Let $f\in {\mathcal{S}}_s({\mathbb{R}}^d)$. By Theorem 6 it follows that there exists $h>0$ such that $f\in M_{{\omega }_h}^2({\mathbb{R}}^d)$, where ${\omega }_h$ is given by (35). Now, Theorem 5 implies that

$$f=\sum _{l\in {\mathbb{N}}_0^d,n\in {\mathbb{Z}}^d}{c}_{l,n}{\psi }_{l,n},\mathrm{where}{c}_{l,n}=\langle f,\overline{{\psi }_{l,n}}\rangle ,$$

and $c_{l,n}\in l_{{\tilde{\omega }}_h}^{2,2},$ i.e.,

$$\sum _{l\in {\mathbb{N}}_0^d,n\in {\mathbb{Z}}^d}{|c_{l,n}|}^2{e}^{2h{(|n/2|+|l|)}^{1/s}}<\infty ,forsomeh\ge 0,$$

which proves Theorem 3 (a).

The converse part follows from the fact that under the assumption of Theorem 3 (b) we have

$$\sum _{l\in {\mathbb{N}}_0^d,n\in {\mathbb{Z}}^d}{c}_{l,n}{\psi }_{l,n}\in M_{{\omega }_h}^{p,q}$$

for some $h>0$. Therefore, by Theorem 6 it follows that the sum represents a unique element $f\in {\mathcal{S}}_s({\mathbb{R}}^d)$, and since the Wilson basis is an ONB it follows that $c_{l,n}=\langle f,\overline{{\psi }_{l,n}}\rangle ,$ and we are done.
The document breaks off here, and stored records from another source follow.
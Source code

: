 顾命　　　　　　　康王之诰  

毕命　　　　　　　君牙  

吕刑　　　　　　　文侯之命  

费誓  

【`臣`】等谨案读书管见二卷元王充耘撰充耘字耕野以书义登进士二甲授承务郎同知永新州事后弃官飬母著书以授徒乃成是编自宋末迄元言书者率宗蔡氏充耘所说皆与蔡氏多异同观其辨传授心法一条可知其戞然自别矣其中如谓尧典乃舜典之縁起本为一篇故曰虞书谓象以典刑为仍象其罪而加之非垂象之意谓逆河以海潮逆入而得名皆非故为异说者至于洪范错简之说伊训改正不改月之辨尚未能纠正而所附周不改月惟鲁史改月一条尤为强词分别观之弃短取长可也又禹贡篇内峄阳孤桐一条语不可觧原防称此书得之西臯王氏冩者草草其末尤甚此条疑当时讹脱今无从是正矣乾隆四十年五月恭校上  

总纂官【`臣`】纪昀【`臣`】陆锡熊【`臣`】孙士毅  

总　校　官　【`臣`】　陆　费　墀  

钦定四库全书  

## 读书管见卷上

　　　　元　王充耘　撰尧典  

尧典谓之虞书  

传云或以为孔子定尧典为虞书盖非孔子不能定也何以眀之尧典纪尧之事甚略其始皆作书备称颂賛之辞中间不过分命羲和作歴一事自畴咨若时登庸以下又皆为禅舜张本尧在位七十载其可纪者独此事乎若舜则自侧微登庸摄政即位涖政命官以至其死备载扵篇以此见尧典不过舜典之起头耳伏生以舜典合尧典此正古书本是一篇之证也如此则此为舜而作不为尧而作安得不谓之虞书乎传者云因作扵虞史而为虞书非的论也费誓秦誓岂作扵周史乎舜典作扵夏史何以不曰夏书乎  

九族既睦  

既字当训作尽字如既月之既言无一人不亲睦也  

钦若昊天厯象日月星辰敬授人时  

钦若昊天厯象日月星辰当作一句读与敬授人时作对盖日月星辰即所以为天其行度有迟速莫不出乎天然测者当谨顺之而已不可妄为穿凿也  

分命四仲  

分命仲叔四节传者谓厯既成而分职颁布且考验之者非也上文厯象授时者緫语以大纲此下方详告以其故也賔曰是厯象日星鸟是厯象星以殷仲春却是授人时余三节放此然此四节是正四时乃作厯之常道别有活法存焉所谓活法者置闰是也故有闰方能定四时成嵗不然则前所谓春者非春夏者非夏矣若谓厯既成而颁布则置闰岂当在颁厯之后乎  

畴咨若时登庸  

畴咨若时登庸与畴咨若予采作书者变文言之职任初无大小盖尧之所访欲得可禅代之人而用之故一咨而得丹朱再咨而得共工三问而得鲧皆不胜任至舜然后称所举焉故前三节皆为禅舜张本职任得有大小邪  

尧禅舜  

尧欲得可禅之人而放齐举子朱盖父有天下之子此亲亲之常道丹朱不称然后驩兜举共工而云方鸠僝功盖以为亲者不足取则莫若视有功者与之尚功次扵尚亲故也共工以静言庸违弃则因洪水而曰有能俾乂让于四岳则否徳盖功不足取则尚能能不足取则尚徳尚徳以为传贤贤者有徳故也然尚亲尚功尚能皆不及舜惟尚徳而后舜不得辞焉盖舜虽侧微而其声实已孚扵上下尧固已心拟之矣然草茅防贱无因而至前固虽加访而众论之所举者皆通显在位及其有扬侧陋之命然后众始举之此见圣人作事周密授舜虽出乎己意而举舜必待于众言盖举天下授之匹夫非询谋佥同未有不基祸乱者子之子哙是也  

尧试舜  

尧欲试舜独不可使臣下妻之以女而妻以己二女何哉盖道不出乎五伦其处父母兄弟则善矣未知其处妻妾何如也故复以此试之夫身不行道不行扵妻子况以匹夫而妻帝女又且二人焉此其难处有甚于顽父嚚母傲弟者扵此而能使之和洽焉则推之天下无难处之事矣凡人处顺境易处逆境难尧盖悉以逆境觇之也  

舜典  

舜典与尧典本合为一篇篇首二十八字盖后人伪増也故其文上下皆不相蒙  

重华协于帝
Theorem 4 follows by duality. □

5. Discussion

The proof of Theorems 3 and 4 given in Section 4 does not use any reference to the coorbit space theory employed in Section 3. It essentially used representation of modulation spaces by means of Wilson bases, which follows from the relation between Wilson bases and Gabor frames, cf. [17]. Another ingredient is Theorem 6, which can be proved without the coorbit space theory, see [21] (Theorem 3.9).

On the other hand, the proof presented in Section 3 is based on direct estimates, and does not rely on other results, apart from checking whether the construction of Wilson bases fits well to the general theory of coorbit spaces, which is done in [2,14].

We note that in the background of both proofs are decay properties of the STFT and the exponential decay property of the considered Wilson bases. Therefore, the techniques from the present paper can be modified to include other time–frequency representations and also more general (for example anisotropic) Gelfand–Shilov type spaces, cf. [23].